BİRİNCİ MESELE
Enbiya-i salifinde nübüvvete medar ve esas tutulan noktalar ve onların ümmetleriyle olan muameleleri hakkında-yalnız zaman ve mekanın tesiriyle bazı hususat müstesna olmak şartıyla-yapılacak tam bir teftiş ve kontrol neticesinde, Hazret-i Muhammed Aleyhissalatü Vesselamda daha ekmel, daha yükseği bulunmakta olduğu tahakkuk eder. Binaenaleyh, nübüvvet mertebesine nail olanların heyet-i mecmuası, mucizeleriyle ve sair ahvalleriyle, lisan-ı hal ve kal ile, nev-i beşerin sinni, kemale geldiğinde "Üstadü’l-Beşer" ünvanını taşıyan Hazret-i Muhammed Aleyhissalatü Vesselam’ın sıdk-ı nübüvvetine ilan-ı şehadet etmişlerdir. O Hazret de (a.s.m.), bütün mucizeleriyle Saniin vücut ve vahdetini, nurlu bir bürhan olarak aleme ilan etmiştir.
İKİNCİ MESELE
O zatın (a.s.m.) evvel ve ahir bütün ahval ve harekatı nazar-ı dikkatten geçirilirse, herbir hareketi, herbir hali harikulade değilse de onun sıdkına delalet eder. Ezcümle: "Gar" meselesinde, Ebu Bekri’s-Sıddık ile beraber halas ve kurtuluş ümidi tamamıyla kesildiği bir anda
* "Korkma, Allah bizimle beraberdir" diye Ebu Bekri’s-Sıddık’a verdiği teselli ve tavk-ı beşerin fevkinde bir ciddiyetle, bir metanetle, bir şecaatle, havfsız, tereddütsüz gösterdiği vaziyet, elbette sıdkına ve nokta-i istinadı olan Halıkına itimad ettiğine güneş gibi bir bürhandır.

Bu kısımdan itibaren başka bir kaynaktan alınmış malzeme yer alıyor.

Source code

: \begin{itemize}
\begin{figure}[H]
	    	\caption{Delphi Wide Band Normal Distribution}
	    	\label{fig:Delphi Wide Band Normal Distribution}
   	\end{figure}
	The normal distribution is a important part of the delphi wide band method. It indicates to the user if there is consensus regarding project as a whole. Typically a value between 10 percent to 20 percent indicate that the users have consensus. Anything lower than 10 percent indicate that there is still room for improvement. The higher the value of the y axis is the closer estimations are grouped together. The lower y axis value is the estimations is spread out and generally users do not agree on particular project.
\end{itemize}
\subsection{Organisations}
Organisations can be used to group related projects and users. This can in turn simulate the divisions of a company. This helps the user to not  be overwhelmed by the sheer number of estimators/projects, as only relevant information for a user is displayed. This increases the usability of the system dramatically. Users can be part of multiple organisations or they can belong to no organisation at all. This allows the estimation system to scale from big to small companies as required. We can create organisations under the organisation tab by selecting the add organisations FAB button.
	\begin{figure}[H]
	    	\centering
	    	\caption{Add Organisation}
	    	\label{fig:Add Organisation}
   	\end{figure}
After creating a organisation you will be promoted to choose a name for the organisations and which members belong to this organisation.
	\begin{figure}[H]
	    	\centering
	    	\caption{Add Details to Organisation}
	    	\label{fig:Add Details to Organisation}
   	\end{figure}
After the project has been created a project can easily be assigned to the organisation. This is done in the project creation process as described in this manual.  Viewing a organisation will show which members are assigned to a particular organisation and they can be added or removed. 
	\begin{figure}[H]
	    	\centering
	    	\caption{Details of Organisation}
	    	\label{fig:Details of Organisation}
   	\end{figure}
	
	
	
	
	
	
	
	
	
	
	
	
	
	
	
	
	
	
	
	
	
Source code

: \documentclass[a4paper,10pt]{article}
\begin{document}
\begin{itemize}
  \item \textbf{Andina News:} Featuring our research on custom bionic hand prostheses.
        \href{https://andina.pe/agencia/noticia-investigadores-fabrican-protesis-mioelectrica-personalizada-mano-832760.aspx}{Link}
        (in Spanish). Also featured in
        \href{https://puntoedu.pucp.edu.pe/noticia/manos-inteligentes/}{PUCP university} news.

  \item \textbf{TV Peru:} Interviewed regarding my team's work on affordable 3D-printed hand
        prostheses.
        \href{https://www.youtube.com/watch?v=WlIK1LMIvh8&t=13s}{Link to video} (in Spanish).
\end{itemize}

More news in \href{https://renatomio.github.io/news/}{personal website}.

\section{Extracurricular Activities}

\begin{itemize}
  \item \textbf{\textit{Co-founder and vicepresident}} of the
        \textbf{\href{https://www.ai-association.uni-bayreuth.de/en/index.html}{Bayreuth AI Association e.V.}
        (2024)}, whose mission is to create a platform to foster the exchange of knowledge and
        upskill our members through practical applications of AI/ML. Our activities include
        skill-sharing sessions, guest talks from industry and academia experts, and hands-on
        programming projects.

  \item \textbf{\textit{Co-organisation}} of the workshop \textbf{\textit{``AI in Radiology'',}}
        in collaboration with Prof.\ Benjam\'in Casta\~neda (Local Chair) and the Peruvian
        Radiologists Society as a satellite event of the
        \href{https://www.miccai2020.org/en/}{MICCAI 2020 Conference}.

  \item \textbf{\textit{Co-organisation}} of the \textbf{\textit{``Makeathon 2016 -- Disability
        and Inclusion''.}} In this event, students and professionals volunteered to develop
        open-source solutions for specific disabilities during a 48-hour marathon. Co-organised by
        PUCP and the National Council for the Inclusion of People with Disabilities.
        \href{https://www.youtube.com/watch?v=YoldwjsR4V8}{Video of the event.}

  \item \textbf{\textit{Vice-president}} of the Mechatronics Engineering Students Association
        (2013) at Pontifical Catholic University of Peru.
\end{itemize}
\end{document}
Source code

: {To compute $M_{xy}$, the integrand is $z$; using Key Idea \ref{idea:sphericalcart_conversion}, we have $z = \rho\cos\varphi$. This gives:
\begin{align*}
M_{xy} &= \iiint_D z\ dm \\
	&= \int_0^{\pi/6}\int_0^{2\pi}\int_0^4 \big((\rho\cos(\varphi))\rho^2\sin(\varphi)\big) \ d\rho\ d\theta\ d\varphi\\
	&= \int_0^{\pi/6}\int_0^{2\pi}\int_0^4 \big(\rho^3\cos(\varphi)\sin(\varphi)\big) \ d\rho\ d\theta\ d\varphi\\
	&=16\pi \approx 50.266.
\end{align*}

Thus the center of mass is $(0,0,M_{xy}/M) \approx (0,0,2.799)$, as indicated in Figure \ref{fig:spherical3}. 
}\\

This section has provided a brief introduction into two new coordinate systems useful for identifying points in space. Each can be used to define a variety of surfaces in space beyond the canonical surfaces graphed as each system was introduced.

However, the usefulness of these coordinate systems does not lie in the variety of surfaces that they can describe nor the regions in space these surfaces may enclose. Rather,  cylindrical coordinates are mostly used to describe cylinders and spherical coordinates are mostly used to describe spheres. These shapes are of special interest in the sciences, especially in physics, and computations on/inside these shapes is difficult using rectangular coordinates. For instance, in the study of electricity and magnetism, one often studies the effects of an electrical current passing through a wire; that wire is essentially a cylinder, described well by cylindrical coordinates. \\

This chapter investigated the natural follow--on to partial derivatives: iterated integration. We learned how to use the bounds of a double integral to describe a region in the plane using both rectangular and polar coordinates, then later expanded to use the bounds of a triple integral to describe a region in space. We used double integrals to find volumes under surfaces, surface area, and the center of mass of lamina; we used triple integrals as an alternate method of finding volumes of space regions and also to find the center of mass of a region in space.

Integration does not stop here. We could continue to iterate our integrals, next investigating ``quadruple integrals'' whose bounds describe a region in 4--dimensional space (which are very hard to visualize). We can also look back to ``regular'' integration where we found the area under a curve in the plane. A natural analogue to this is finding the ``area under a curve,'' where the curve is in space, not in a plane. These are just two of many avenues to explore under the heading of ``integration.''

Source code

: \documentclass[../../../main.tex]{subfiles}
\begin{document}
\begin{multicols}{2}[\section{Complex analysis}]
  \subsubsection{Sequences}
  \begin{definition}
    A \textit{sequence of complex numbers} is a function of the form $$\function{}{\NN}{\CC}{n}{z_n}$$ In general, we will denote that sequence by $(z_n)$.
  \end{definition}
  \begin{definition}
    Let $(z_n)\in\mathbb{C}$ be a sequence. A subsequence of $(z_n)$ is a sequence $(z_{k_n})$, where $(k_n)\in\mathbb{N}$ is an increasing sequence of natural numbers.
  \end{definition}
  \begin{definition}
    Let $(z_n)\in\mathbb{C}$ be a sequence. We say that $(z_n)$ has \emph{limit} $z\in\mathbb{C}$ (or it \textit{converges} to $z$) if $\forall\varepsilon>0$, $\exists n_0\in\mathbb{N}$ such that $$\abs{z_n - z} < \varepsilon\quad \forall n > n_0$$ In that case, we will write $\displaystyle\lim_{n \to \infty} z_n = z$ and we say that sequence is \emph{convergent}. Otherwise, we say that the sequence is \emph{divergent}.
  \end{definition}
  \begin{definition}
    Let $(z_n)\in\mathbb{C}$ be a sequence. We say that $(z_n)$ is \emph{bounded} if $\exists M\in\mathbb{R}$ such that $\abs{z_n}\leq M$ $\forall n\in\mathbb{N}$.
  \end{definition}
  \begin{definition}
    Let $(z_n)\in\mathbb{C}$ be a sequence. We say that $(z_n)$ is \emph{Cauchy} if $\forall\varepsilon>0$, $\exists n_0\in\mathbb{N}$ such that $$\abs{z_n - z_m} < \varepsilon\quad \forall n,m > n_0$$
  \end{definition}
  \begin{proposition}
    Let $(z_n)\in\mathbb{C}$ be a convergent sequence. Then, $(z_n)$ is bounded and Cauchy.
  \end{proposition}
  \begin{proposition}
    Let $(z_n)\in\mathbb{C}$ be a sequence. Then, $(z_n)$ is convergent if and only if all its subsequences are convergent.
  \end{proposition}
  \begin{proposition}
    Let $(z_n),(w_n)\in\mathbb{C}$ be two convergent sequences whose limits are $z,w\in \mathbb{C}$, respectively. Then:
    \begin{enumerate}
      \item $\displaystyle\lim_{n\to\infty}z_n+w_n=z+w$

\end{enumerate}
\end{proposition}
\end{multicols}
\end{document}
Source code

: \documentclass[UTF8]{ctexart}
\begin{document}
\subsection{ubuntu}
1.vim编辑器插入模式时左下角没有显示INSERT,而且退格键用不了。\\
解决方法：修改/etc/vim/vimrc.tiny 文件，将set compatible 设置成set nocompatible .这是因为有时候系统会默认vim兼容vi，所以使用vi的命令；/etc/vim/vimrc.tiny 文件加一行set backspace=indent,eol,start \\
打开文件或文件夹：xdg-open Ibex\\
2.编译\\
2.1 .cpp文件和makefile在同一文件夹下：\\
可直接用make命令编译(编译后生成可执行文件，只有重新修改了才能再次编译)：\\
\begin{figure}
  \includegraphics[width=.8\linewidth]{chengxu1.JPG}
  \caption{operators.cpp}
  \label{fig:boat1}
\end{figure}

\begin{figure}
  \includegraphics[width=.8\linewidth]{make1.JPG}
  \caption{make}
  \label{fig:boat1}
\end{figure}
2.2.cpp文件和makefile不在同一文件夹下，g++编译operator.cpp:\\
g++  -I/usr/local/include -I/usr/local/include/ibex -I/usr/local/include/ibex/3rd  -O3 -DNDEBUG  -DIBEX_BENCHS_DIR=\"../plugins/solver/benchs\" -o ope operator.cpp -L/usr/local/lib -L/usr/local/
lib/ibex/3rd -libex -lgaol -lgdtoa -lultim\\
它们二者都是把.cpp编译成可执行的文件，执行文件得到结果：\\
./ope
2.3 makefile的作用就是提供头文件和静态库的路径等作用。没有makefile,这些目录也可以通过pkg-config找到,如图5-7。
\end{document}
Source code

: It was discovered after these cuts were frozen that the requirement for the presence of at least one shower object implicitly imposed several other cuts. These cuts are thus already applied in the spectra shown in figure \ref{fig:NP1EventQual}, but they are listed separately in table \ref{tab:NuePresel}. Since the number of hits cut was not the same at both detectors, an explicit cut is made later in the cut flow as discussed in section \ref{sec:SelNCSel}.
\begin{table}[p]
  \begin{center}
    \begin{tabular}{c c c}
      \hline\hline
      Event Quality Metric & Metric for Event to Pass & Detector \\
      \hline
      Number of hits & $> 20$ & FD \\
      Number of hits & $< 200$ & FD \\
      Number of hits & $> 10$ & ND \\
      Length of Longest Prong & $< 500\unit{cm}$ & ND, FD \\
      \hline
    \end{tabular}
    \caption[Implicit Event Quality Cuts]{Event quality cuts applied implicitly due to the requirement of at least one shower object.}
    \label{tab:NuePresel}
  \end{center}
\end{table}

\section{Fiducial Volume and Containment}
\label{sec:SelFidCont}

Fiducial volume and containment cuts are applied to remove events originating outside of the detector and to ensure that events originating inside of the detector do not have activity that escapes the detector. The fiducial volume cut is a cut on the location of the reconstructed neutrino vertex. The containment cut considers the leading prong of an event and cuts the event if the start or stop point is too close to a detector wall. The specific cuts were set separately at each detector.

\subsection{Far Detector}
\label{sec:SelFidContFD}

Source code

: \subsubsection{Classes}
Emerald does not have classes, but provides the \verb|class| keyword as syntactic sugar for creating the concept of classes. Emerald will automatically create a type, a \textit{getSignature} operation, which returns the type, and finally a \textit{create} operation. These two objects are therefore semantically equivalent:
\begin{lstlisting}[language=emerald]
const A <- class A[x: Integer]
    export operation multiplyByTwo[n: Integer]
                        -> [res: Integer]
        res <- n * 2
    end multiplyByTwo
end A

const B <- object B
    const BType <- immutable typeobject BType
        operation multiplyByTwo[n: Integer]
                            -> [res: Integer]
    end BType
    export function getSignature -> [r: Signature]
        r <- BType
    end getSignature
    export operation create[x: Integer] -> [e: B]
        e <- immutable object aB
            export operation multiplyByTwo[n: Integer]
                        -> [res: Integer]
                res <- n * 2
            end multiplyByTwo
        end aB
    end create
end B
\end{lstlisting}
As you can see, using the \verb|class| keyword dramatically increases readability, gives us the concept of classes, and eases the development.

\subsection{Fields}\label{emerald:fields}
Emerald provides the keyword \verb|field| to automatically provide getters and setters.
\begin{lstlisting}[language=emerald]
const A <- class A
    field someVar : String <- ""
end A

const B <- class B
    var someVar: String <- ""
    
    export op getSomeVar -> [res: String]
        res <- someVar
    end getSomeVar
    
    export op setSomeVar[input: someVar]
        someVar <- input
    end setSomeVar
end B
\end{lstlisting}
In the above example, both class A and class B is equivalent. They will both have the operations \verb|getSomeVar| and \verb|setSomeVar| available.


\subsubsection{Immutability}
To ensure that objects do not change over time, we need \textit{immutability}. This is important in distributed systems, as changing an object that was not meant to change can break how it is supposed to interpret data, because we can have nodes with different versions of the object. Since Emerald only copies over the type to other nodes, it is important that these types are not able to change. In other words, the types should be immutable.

Kezalik, saadet-i dareyn için tesis ettiği esaslarda isabet etmiş olduğu ve izhar ettiği kavaidin, hakikatle muttasıl ve hakkaniyetle yapışık olduğu, bütün alemce mazhar-ı kabul ve tasdik olmuş ve olmaktadır.
İhtar
: O zatın (a.s.m.) ahval ve harekatı birer birer, yani tek tek onun sıdk ve hakkaniyetini gösterirse, heyet-i mecmuası onun sıdk-ı nübüvvetine öyle bir delil olur ki, şeytanları bile tasdike mecbur eder.
ÜÇÜNCÜ MESELE
O zatın (a.s.m.) sıdk-ı nübüvvetini yazıp tasdik eden birkaç sayfa vardır. Pimdi o sayfaları okuyacağız.
Birinci sayfa
: O Hazretin zatıdır. Fakat bu sayfayı mütalaadan evvel, dört nükteye dikkat lazımdır.
Birinci nükte:
Yani, fıtri karagözlülük, sun’i (yapma) karagözlülük gibi değildir. Yani, yapma ve sun’i olan birşey ne kadar
* "Üzülme, mahzun olma, Allah bizimle beraberdir" mealindeki Tevbe Suresi 40. Ayetten iktibas.